Сразу скажу: я не буду даже пытаться ответить на вопрос «как?» Не буду искать рациональных или квази-рациональных объяснений и «оправданий» сверхличной эмоциональной памяти: ни в анфиладах величественных пещер юнгианства; ни в бесхитростном учении о перевоплощении с его необозримой феноменологией; ни в попытках современных ученых по-другому интерпретировать эту феноменологию, не довольствуясь «примитивными моделями» (В.В. Налимов). Ни даже в универсальной идее Всечеловека (Адама библейской традиции), весь опыт которого каждый из нас несет в себе как частицу некой духовной «голограммы». Замысел этой статьи несопоставимо скромнее: не объяснить или тем более доказать что-либо, а просто привлечь внимание к самому феномену родовой или историко-культурной памяти, присущей отдельному человеку, и к ее проявлениям в творчестве. А для этого нужно прежде всего прислушаться к самим носителям этой памяти.

Историческая тема присутствует не только в изобразительном искусстве, и я не буду в дальнейшем ограничиваться высказываниями живописцев и даже только людей искусства, — ведь не только в искусстве прошлое становится поводом для творчества и материалом творческих преобразований.

Что же говорят художники о своем отношении к прошлому? В.В. Суриков в конце жизни рассказывал М.А. Волошину: «Я как в Москву приехал ... прямо спасен был ... Я на памятники, как на живых людей, смотрел, расспрашивал их: «Вы видели, вы слышали — вы свидетели». Только они не словами говорят. ...В Москве очень меня соборы поразили. Особенно Василий Блаженный: все он мне кровавым казался» [6, c. 182—183].

А вот как писал о встрече с Москвой совсем юный М.П. Мусоргский: «Вас[илий] Блаж[енный] так приятно и вместе так странно на меня подействовал, что мне так и казалось, что сейчас пройдет боярин в длинном зипуне и высокой шапке... Вообще Москва заставила меня переселиться в другой мир — мир древности... (Здесь и далее курсив мой. — А.М.) Знаете что, я был космополит, а теперь — какое-то перерождение; мне становится близким все русское...» [7, c. 43—44].

Так сибирский мужик и петербургский офицер вступили в один поток прошлого и проникли в ту область действительности, с которой будут связаны их лучшие творения.
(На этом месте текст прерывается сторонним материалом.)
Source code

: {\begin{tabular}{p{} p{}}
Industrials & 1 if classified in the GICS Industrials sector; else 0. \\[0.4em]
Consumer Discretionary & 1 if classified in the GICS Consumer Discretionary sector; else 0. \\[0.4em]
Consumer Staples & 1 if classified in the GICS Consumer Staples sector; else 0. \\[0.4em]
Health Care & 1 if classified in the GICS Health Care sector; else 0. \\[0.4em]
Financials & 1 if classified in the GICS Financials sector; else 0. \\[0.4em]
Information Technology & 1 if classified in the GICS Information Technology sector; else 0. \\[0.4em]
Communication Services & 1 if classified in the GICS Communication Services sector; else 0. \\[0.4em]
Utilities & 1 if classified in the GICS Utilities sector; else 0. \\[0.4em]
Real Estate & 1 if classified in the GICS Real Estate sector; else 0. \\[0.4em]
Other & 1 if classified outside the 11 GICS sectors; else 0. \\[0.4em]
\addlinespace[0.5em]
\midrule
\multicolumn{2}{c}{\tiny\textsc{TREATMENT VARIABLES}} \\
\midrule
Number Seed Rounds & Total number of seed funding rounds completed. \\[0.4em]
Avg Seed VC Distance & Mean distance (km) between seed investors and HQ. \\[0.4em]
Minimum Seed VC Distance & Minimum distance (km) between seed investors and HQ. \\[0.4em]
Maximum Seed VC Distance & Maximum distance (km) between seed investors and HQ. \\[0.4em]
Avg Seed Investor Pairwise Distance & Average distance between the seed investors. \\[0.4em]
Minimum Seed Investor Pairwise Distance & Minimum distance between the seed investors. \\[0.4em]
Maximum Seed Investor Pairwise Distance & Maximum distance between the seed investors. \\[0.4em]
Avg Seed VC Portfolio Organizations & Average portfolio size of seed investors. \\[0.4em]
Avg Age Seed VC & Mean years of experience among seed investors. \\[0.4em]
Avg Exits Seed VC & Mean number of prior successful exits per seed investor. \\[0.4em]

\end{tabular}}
Одновременно проникли они и в глубину собственного Я, по-новому узнали самих себя: недаром один из них говорит о спасении (от чуждого и потому ложного пути в искусстве), другой — о перерождении, связанном с пробуждением чувства Родины.

Но отклонимся немного в сторону. Действительно ли в таких переживаниях есть что-то характерное именно (и только) для художника, в отличие, например, от ученого, исследующего прошлое в том или ином аспекте? Мы не можем, конечно, анализировать различие методов, которыми наука и искусство осваивают мир, а ограничимся несколькими примерами.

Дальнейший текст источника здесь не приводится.